[Stored data]
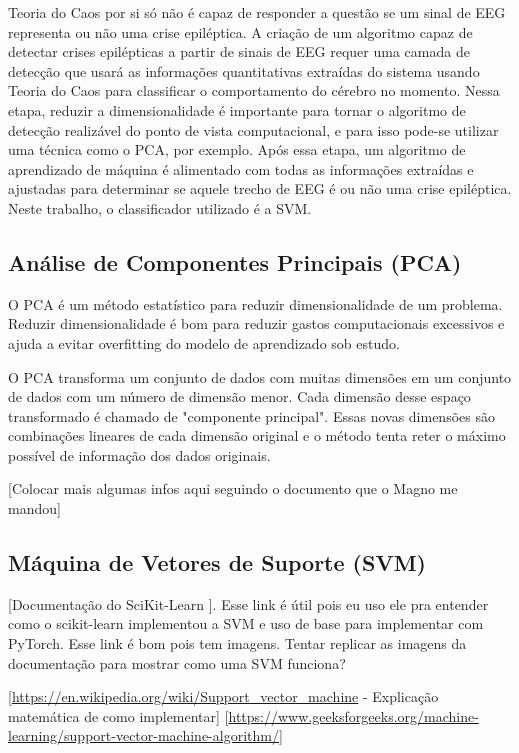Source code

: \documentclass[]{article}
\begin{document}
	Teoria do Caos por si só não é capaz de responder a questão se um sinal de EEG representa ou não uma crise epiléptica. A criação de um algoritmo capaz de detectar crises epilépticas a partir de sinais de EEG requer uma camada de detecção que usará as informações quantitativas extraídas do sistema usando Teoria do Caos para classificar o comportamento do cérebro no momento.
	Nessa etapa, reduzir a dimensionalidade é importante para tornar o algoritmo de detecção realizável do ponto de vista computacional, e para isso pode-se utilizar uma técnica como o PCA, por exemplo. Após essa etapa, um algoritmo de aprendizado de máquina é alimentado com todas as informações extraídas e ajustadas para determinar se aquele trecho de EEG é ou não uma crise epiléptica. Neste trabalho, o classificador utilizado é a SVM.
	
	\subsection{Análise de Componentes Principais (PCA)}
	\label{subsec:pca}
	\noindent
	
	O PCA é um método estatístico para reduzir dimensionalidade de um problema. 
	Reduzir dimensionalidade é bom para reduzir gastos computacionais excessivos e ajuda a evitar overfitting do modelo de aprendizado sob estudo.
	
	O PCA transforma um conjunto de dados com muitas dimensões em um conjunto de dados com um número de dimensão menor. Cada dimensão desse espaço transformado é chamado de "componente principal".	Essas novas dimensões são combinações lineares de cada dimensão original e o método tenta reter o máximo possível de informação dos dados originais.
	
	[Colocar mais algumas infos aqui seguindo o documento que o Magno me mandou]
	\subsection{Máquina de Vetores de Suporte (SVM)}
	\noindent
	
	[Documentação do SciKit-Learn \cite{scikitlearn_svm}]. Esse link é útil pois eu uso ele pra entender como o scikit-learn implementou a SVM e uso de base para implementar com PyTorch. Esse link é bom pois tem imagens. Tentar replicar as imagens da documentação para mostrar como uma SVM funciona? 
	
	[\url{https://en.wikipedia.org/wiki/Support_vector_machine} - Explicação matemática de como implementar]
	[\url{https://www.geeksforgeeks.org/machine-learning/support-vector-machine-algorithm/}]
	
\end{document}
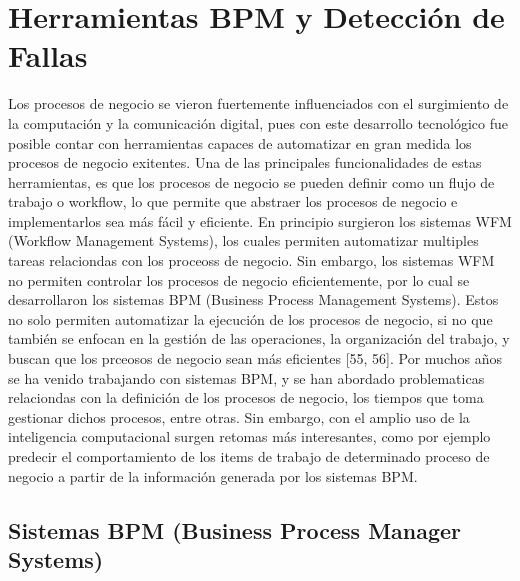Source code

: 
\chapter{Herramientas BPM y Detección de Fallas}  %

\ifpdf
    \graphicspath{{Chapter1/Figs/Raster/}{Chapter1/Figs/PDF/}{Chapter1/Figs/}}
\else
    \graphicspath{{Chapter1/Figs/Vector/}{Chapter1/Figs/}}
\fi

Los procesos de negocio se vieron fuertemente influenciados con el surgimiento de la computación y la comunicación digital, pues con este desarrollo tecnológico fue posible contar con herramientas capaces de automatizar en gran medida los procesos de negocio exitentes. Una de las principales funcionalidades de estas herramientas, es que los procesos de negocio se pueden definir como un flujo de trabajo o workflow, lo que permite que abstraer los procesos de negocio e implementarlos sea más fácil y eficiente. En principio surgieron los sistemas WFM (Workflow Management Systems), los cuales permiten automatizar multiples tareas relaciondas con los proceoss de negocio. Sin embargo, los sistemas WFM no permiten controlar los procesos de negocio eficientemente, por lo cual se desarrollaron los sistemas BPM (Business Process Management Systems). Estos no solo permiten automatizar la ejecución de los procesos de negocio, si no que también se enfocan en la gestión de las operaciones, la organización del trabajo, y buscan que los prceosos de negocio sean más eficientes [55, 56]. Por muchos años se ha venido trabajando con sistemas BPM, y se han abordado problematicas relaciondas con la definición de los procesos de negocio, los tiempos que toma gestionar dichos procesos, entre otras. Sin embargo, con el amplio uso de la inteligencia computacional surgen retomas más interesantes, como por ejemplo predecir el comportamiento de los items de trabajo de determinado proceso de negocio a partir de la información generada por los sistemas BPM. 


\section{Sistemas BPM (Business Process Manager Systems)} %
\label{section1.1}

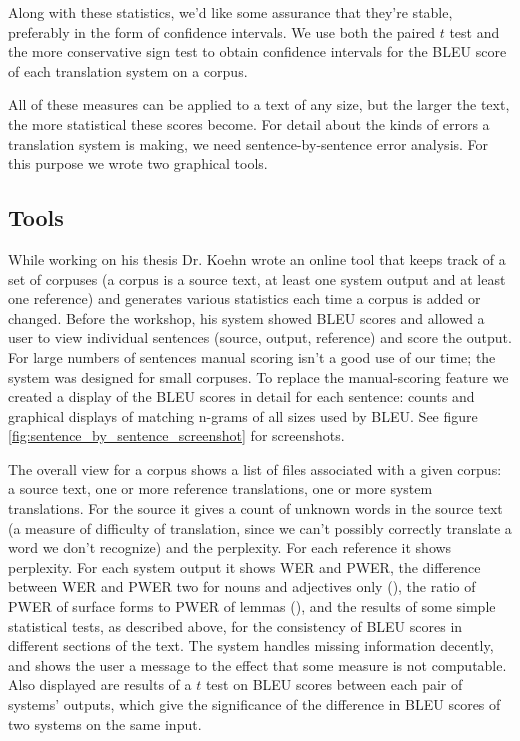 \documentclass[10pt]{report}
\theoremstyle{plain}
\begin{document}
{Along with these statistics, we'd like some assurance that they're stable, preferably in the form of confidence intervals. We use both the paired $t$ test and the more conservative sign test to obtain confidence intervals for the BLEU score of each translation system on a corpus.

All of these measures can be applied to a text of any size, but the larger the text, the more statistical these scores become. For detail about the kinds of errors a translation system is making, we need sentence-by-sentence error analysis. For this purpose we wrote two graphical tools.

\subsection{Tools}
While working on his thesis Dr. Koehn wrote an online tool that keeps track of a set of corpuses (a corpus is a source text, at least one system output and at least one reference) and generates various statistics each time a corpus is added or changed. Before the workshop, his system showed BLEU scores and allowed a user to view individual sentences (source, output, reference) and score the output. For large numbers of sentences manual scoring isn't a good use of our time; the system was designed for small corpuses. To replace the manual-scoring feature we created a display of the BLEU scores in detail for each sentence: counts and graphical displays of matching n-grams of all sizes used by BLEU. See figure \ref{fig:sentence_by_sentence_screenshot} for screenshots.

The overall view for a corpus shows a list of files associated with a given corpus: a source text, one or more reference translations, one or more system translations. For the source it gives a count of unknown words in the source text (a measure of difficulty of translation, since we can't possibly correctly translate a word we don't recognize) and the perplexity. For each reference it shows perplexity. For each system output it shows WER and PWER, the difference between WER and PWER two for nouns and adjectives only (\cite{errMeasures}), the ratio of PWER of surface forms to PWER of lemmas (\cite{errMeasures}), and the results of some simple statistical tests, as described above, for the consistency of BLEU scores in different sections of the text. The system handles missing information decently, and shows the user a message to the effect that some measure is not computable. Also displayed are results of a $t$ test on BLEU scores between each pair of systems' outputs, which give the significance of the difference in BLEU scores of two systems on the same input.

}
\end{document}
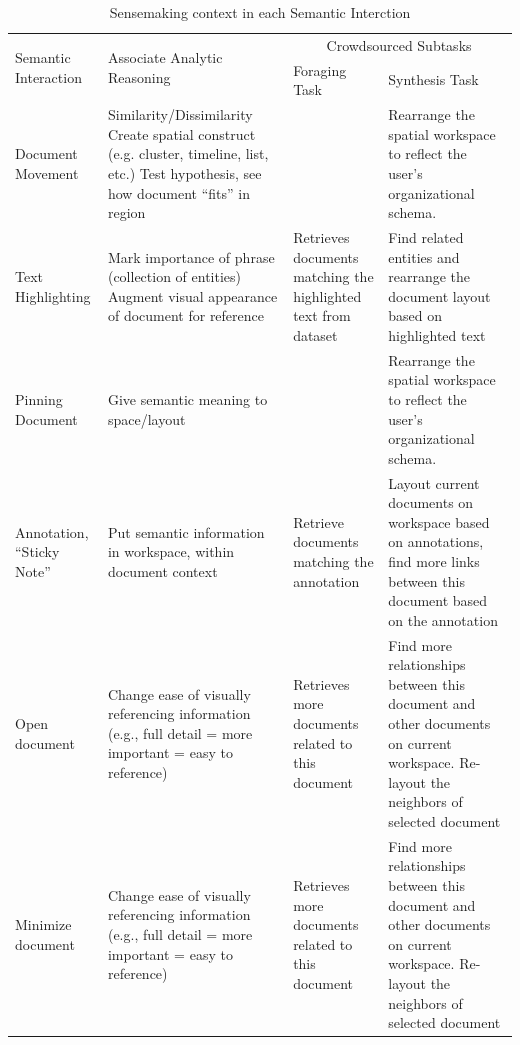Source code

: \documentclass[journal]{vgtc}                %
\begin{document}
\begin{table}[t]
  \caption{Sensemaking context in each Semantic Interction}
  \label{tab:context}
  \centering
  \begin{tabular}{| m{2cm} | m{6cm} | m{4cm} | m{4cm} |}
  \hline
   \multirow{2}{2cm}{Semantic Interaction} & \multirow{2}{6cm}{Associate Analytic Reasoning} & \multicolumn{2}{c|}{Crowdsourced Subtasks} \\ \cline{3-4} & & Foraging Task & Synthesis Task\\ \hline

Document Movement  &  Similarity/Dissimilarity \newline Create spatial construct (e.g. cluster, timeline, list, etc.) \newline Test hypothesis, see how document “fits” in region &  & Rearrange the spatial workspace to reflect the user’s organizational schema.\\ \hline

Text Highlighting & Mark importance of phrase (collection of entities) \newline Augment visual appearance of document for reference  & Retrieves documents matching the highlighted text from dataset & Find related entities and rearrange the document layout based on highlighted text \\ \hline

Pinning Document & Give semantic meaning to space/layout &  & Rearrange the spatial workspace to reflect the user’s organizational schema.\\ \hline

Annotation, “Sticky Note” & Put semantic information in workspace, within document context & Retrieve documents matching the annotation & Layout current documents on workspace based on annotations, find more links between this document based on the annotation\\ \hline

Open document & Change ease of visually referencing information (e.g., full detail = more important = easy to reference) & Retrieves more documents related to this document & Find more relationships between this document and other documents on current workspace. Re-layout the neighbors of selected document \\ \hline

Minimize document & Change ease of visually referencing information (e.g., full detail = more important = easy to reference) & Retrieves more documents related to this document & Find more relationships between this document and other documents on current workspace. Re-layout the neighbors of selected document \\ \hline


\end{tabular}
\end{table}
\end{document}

* * *

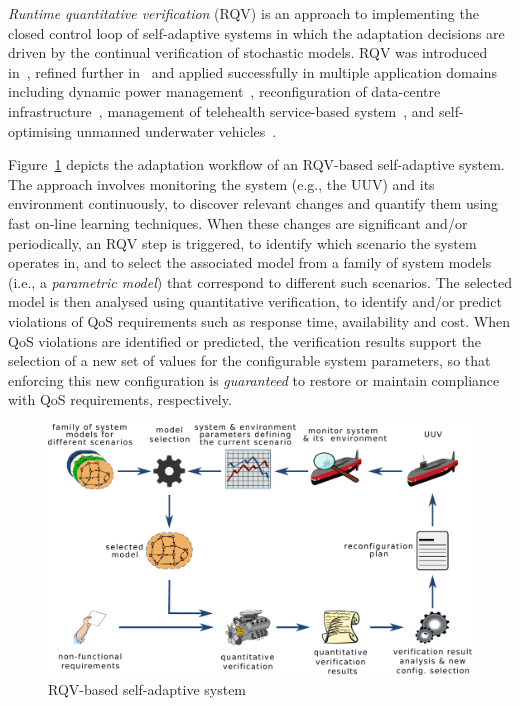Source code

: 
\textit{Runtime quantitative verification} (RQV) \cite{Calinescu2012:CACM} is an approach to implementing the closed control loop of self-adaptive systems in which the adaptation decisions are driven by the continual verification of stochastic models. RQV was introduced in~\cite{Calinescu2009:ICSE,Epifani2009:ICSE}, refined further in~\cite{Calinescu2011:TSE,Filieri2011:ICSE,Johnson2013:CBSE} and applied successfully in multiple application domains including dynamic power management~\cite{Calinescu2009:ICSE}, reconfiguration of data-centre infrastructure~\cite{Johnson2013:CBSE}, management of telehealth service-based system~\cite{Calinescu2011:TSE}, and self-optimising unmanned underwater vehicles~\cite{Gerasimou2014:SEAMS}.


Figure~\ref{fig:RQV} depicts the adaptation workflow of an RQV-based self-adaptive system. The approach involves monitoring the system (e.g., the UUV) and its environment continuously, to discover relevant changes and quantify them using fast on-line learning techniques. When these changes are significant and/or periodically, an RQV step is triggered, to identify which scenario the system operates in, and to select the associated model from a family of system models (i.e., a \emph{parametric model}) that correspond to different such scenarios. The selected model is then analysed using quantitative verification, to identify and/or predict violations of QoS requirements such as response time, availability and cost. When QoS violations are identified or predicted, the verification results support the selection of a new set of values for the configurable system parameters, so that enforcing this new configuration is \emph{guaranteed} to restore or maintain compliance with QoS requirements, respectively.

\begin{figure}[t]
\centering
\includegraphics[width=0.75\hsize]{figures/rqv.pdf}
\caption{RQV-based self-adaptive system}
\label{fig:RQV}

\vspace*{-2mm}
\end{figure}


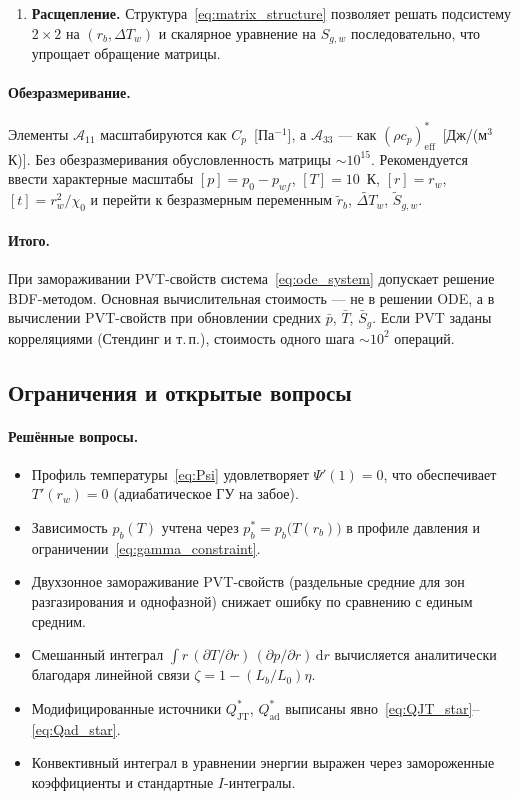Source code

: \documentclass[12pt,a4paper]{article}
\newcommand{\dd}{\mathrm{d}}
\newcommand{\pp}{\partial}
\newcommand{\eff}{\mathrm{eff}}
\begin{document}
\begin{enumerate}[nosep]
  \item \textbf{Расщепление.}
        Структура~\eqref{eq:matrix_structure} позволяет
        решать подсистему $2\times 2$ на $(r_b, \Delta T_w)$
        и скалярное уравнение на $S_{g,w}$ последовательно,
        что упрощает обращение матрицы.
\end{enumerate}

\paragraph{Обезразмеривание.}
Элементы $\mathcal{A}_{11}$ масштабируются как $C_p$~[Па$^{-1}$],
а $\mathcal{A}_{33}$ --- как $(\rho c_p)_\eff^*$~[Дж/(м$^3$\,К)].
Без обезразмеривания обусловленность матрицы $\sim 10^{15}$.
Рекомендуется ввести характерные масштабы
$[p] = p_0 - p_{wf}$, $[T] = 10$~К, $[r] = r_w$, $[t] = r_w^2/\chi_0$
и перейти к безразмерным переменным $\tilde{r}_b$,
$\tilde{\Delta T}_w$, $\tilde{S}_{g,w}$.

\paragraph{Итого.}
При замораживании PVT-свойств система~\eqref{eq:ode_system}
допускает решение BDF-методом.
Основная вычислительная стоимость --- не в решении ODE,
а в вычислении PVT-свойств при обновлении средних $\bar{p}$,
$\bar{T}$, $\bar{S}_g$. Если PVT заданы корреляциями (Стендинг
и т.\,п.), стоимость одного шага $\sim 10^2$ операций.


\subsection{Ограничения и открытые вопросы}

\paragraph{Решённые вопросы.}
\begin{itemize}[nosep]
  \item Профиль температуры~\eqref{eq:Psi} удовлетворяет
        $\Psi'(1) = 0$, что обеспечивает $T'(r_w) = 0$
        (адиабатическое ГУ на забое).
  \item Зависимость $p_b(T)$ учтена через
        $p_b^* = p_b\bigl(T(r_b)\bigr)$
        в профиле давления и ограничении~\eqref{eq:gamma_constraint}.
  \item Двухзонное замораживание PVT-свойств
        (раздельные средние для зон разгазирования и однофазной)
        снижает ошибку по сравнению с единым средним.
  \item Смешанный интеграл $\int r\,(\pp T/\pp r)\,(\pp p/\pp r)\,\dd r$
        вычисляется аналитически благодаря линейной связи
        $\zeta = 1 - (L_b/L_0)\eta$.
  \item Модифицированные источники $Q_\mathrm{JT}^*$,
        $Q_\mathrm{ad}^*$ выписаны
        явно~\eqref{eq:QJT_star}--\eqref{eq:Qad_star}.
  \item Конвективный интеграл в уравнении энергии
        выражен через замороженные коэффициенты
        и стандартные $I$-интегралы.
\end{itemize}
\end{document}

* * *

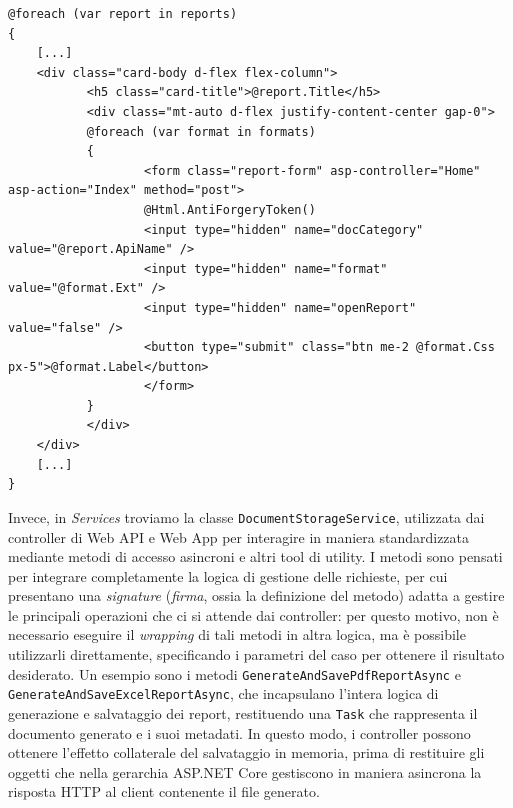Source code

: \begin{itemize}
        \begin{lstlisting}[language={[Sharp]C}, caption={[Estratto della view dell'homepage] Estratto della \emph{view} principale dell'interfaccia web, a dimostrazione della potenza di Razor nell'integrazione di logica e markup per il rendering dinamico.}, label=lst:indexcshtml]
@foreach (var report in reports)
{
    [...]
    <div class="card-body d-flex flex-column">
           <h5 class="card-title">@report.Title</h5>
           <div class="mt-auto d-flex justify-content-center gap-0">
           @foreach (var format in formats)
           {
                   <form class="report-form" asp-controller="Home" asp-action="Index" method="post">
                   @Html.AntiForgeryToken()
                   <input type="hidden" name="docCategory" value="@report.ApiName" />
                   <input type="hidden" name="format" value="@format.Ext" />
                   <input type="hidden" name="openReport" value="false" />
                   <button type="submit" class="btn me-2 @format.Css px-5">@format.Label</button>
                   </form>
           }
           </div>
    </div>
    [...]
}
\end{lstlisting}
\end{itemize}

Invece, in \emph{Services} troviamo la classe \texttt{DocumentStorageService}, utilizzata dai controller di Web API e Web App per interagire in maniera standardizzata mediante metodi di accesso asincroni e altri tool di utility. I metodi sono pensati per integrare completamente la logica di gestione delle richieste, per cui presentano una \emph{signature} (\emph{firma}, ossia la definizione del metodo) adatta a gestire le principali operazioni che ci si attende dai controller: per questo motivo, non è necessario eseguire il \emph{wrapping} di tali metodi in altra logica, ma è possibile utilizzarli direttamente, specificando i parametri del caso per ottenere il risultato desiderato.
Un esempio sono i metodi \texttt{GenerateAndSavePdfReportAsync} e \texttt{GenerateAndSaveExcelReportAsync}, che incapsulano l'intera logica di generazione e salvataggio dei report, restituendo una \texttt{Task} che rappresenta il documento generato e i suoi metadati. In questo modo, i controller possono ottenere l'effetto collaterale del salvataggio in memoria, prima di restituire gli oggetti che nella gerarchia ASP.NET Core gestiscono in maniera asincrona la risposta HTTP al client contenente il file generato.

[TASK TO CARRY OUT]:
Provide the count, and nothing else, of lines in the data above where the word "eqref" occurs.

[ANSWER]:
5